+++ MATERIAL FOR THIS TASK

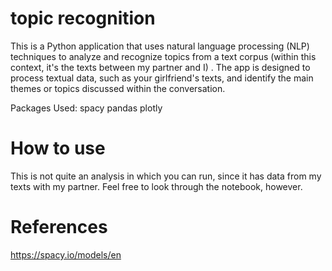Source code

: # topic recognition 

This is a Python application that uses natural language processing (NLP) techniques to analyze and recognize topics from a text corpus (within this context, it's the texts between my partner and I) . The app is designed to process textual data, such as your girlfriend's texts, and identify the main themes or topics discussed within the conversation.

Packages Used:
spacy
pandas
plotly


# How to use
This is not quite an analysis in which you can run, since it has data from my texts with my partner. Feel free to look through the notebook, however. 

# References
https://spacy.io/models/en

++++++

**REQUIRED WORK**
In the preceding material, find each line holding the word "partner" and copy it out.

**EXERCISE SOLUTION**
This is a Python application that uses natural language processing (NLP) techniques to analyze and recognize topics from a text corpus (within this context, it's the texts between my partner and I) . The app is designed to process textual data, such as your girlfriend's texts, and identify the main themes or topics discussed within the conversation.
This is not quite an analysis in which you can run, since it has data from my texts with my partner. Feel free to look through the notebook, however. 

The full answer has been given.